◆ Assignment
Exactly and without additions, transcribe the line that contains "invece di campionare" and every line after it in the data.

(Dataset entries)
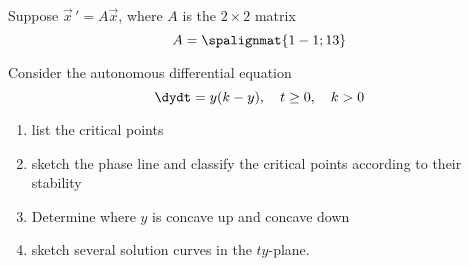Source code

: \documentclass[11pt]{exam}
\begin{document}
\begin{questions}
    
    
\newpage \InitialsLeft

    \question[10] %
    Suppose $\vec x \, ' = A \vec x$, where $A$ is the $2\times 2$ matrix 
    $$A = \spalignmat{1 -1;1 3}$$
    

    

    
\newpage \InitialsRight

    \question[10] Consider the autonomous differential equation 
    $$\dydt = y(k - y), \quad t \ge 0, \quad k  > 0$$  %
    \begin{enumerate}[label=(\roman*)]
        \item list the critical points \vspace{1cm}
        \item sketch the phase line and classify the critical points according to their stability \vspace{4cm}
        \item Determine where $y$ is concave up and concave down \vspace{6cm}
        \item sketch several solution curves in the $ty$-plane. 
    \end{enumerate}

\newpage \InitialsLeft

    \question[10] 
    
    

\end{questions}
\end{document}
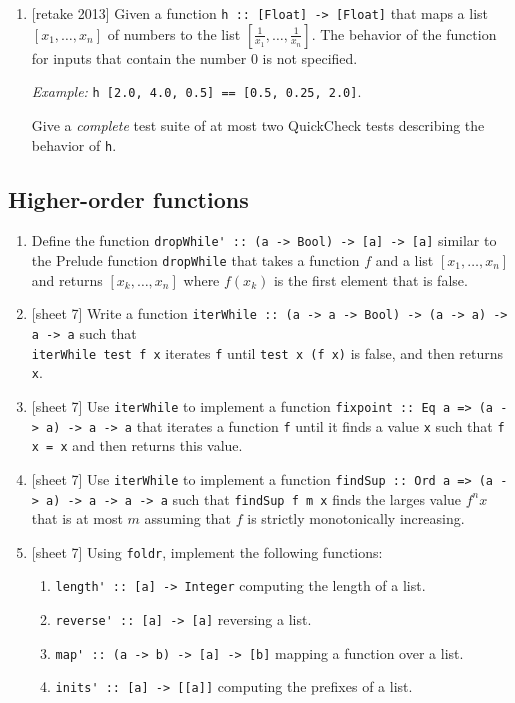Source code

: \documentclass{article}
\def\code#1{\texttt{#1}}
\begin{document}
\begin{enumerate}
\item {[retake 2013]} Given a function \code{h :: [Float] -> [Float]} that maps a list $[x_1, \dots, x_n]$ of numbers to the list $[\frac{1}{x_1}, \dots, \frac{1}{x_n}]$. The behavior of the function for inputs that contain the number $0$ is not specified. \par
\textit{Example:} \code{h [2.0, 4.0, 0.5] == [0.5, 0.25, 2.0]}. \par
Give a \textit{complete} test suite of at most two QuickCheck tests describing the behavior of \code{h}.
\end{enumerate}

\subsection{Higher-order functions}
\begin{enumerate}
\item Define the function \verb|dropWhile' :: (a -> Bool) -> [a] -> [a]| similar to the Prelude function \verb|dropWhile| that takes a function $f$ and a list $[x_1, \dots, x_n]$ and returns $[x_k, \dots, x_n]$ where $f(x_k)$ is the first element that is false.

\item {[sheet 7]} Write a function \verb|iterWhile :: (a -> a -> Bool) -> (a -> a) -> a -> a| such that \\ \verb|iterWhile test f x| iterates \verb|f| until \verb|test x (f x)| is false, and then returns \verb|x|.

\item {[sheet 7]} Use \verb|iterWhile| to implement a function \verb|fixpoint :: Eq a => (a -> a) -> a -> a| that iterates a function \verb|f| until it finds a value \verb|x| such that \verb|f x = x| and then returns this value.

\item {[sheet 7]} Use \verb|iterWhile| to implement a function \verb|findSup :: Ord a => (a -> a) -> a -> a -> a| such that \verb|findSup f m x| finds the larges value $f^nx$ that is at most $m$ assuming that $f$ is strictly monotonically increasing.

\item {[sheet 7]} Using \verb|foldr|, implement the following functions:
\begin{enumerate}
\item \verb|length' :: [a] -> Integer| computing the length of a list.
\item \verb|reverse' :: [a] -> [a]| reversing a list.
\item \verb|map' :: (a -> b) -> [a] -> [b]| mapping a function over a list.
\item \verb|inits' :: [a] -> [[a]]| computing the prefixes of a list.
\end{enumerate}


\end{enumerate}
\end{document}

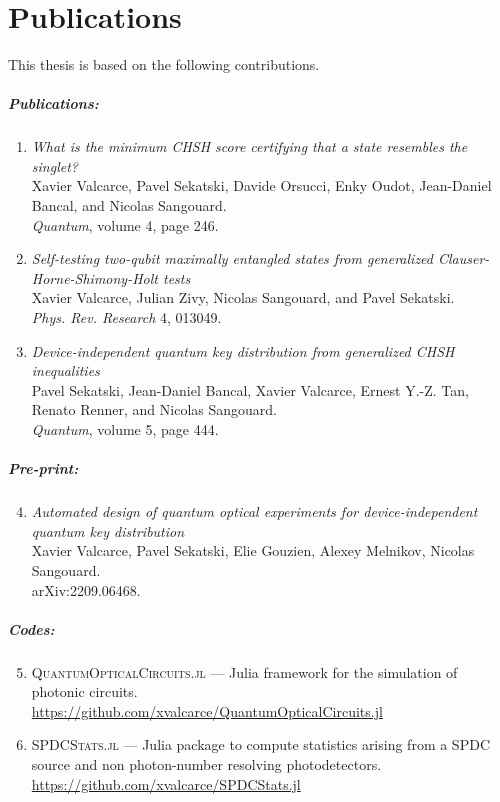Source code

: \chapter{Publications}

This thesis is based on the following contributions.

\paragraph{Publications:}
\begin{enumerate}
	\item 
		\textit{What is the minimum CHSH score certifying that a state resembles the singlet?} \\
		Xavier Valcarce, Pavel Sekatski, Davide Orsucci, Enky Oudot, Jean-Daniel Bancal, and Nicolas Sangouard. \\
		\textit{Quantum}, volume 4, page 246.
	\item 
		\textit{Self-testing two-qubit maximally entangled states from generalized Clauser-Horne-Shimony-Holt tests} \\
		Xavier Valcarce, Julian Zivy, Nicolas Sangouard, and Pavel Sekatski. \\
		\textit{Phys. Rev. Research} 4, 013049.
	\item
		\textit{Device-independent quantum key distribution from generalized CHSH inequalities} \\
		Pavel Sekatski, Jean-Daniel Bancal, Xavier Valcarce, Ernest Y.-Z. Tan, Renato Renner, and Nicolas Sangouard. \\
		\textit{Quantum}, volume 5, page 444.
\end{enumerate}

\paragraph{Pre-print:}
\begin{enumerate}
	\setcounter{enumi}{3}
	\item 
		\textit{Automated design of quantum optical experiments for device-independent quantum key distribution}  \\
		Xavier Valcarce, Pavel Sekatski, Elie Gouzien, Alexey Melnikov, Nicolas Sangouard. \\
		arXiv:2209.06468.
\end{enumerate}


\paragraph{Codes:}
\begin{enumerate}
	\setcounter{enumi}{4}
	\item \textsc{QuantumOpticalCircuits.jl} --- Julia framework for the simulation of photonic circuits. \\
		\url{https://github.com/xvalcarce/QuantumOpticalCircuits.jl}
	\item \textsc{SPDCStats.jl} --- Julia package to compute statistics arising from a SPDC source and non photon-number resolving photodetectors. \\
		\url{https://github.com/xvalcarce/SPDCStats.jl}
\end{enumerate}
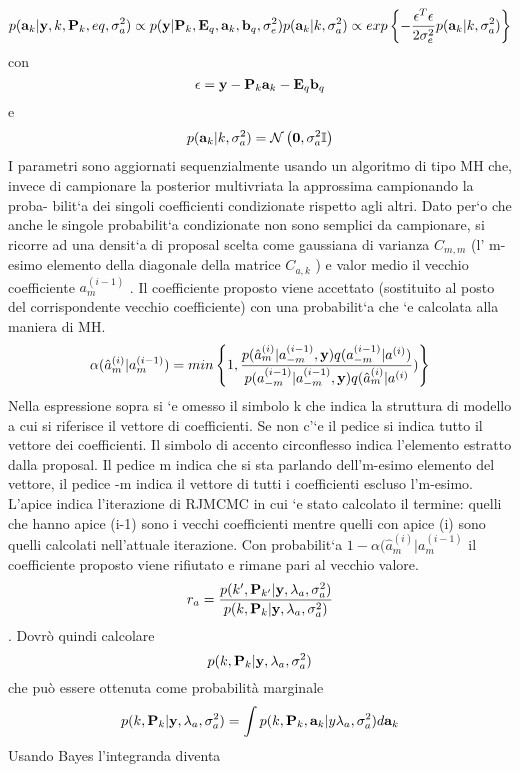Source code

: \begin{equation}
p(\textbf{a}_k|\textbf{y},k,\textbf{P}_k,eq,\sigma_a^2)\propto p(\textbf{y}|\textbf{P}_k,\textbf{E}_q,\textbf{a}_k,\textbf{b}_q,\sigma_e^2)p(\textbf{a}_k|k,\sigma_a^2)\propto exp\left\lbrace- \frac{\epsilon^T\epsilon}{2\sigma_e^2}p(\textbf{a}_k|k,\sigma_a^2)\right\rbrace
\end{equation}
con
\begin{equation}
\epsilon=\textbf{y}-\textbf{P}_k\textbf{a}_k-\textbf{E}_q\textbf{b}_q
\end{equation}
e
\begin{equation}
p(\textbf{a}_k|k,\sigma_a^2)=\mathcal{N}\left(\textbf{0},\sigma_a^2 \mathbb{I}\right)
\end{equation}
I parametri sono aggiornati sequenzialmente usando un algoritmo di tipo MH che,
invece di campionare la posterior multivriata la approssima campionando la proba-
bilit`a dei singoli coefficienti condizionate rispetto agli altri. Dato per`o che anche le
singole probabilit`a condizionate non sono semplici da campionare, si ricorre ad una
densit`a di proposal scelta come gaussiana di varianza $C_{m,m}$ (l’ m-esimo elemento
della diagonale della matrice $C_{a,k}$ ) e valor medio il vecchio coefficiente $a_m^{(i-1)}$ . Il
coefficiente proposto viene accettato (sostituito al posto del corrispondente vecchio
coefficiente) con una probabilit`a che `e calcolata alla maniera di MH.
\begin{equation}
\alpha(\hat{a}_m^{(i)}|a_m^{(i-1)})=min\left\lbrace 1,\frac{p(\hat{a}_m^{(i)}|a_{-m}^{(i-1)},\textbf{y})q(a_{-m}^{(i-1)}|a^{(i)})}
{p(a_{-m}^{(i-1)}|a_{-m}^{(i-1)},\textbf{y})q(\hat{a}_m^{(i)}|a^{(i)}})\right\rbrace
\end{equation}
Nella espressione sopra si `e omesso il simbolo k che indica la struttura di modello a
cui si riferisce il vettore di coefficienti. Se non c’`e il pedice si indica tutto il vettore
dei coefficienti. Il simbolo di accento circonflesso indica l’elemento estratto dalla
proposal. Il pedice m indica che si sta parlando dell’m-esimo elemento del vettore,
il pedice -m indica il vettore di tutti i coefficienti escluso l’m-esimo. L’apice indica
l’iterazione di RJMCMC in cui `e stato calcolato il termine: quelli che hanno apice
(i-1) sono i vecchi coefficienti mentre quelli con apice (i) sono quelli calcolati
nell’attuale iterazione. Con probabilit`a $1-\alpha(\hat{a}_m^{(i)}|a_m^{(i-1)}$ il coefficiente proposto
viene rifiutato e rimane pari al vecchio valore.
\begin{equation}
r_a=\frac{p(k',\textbf{P}_{k'}|\textbf{y},\lambda_a,\sigma_a^2)}{p(k,\textbf{P}_k|\textbf{y},\lambda_a,\sigma_a^2)}
\end{equation}.
Dovrò quindi calcolare
\begin{equation}
p(k,\textbf{P}_k|\textbf{y},\lambda_a,\sigma_a^2)
\end{equation}
che può essere ottenuta come probabilità marginale
\begin{equation}
p(k,\textbf{P}_k|\textbf{y},\lambda_a,\sigma_a^2)=\int p(k,\textbf{P}_k,\textbf{a}_k|y\lambda_a,\sigma_a^2)d\textbf{a}_k
\end{equation}
Usando Bayes l'integranda diventa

◆ Task response
invece di campionare la posterior multivriata la approssima campionando la proba-
bilit`a dei singoli coefficienti condizionate rispetto agli altri. Dato per`o che anche le
singole probabilit`a condizionate non sono semplici da campionare, si ricorre ad una
densit`a di proposal scelta come gaussiana di varianza $C_{m,m}$ (l’ m-esimo elemento
della diagonale della matrice $C_{a,k}$ ) e valor medio il vecchio coefficiente $a_m^{(i-1)}$ . Il
coefficiente proposto viene accettato (sostituito al posto del corrispondente vecchio
coefficiente) con una probabilit`a che `e calcolata alla maniera di MH.
\begin{equation}
\alpha(\hat{a}_m^{(i)}|a_m^{(i-1)})=min\left\lbrace 1,\frac{p(\hat{a}_m^{(i)}|a_{-m}^{(i-1)},\textbf{y})q(a_{-m}^{(i-1)}|a^{(i)})}
{p(a_{-m}^{(i-1)}|a_{-m}^{(i-1)},\textbf{y})q(\hat{a}_m^{(i)}|a^{(i)}})\right\rbrace
\end{equation}
Nella espressione sopra si `e omesso il simbolo k che indica la struttura di modello a
cui si riferisce il vettore di coefficienti. Se non c’`e il pedice si indica tutto il vettore
dei coefficienti. Il simbolo di accento circonflesso indica l’elemento estratto dalla
proposal. Il pedice m indica che si sta parlando dell’m-esimo elemento del vettore,
il pedice -m indica il vettore di tutti i coefficienti escluso l’m-esimo. L’apice indica
l’iterazione di RJMCMC in cui `e stato calcolato il termine: quelli che hanno apice
(i-1) sono i vecchi coefficienti mentre quelli con apice (i) sono quelli calcolati
nell’attuale iterazione. Con probabilit`a $1-\alpha(\hat{a}_m^{(i)}|a_m^{(i-1)}$ il coefficiente proposto
viene rifiutato e rimane pari al vecchio valore.
\begin{equation}
r_a=\frac{p(k',\textbf{P}_{k'}|\textbf{y},\lambda_a,\sigma_a^2)}{p(k,\textbf{P}_k|\textbf{y},\lambda_a,\sigma_a^2)}
\end{equation}.
Dovrò quindi calcolare
\begin{equation}
p(k,\textbf{P}_k|\textbf{y},\lambda_a,\sigma_a^2)
\end{equation}
che può essere ottenuta come probabilità marginale
\begin{equation}
p(k,\textbf{P}_k|\textbf{y},\lambda_a,\sigma_a^2)=\int p(k,\textbf{P}_k,\textbf{a}_k|y\lambda_a,\sigma_a^2)d\textbf{a}_k
\end{equation}
Usando Bayes l'integranda diventa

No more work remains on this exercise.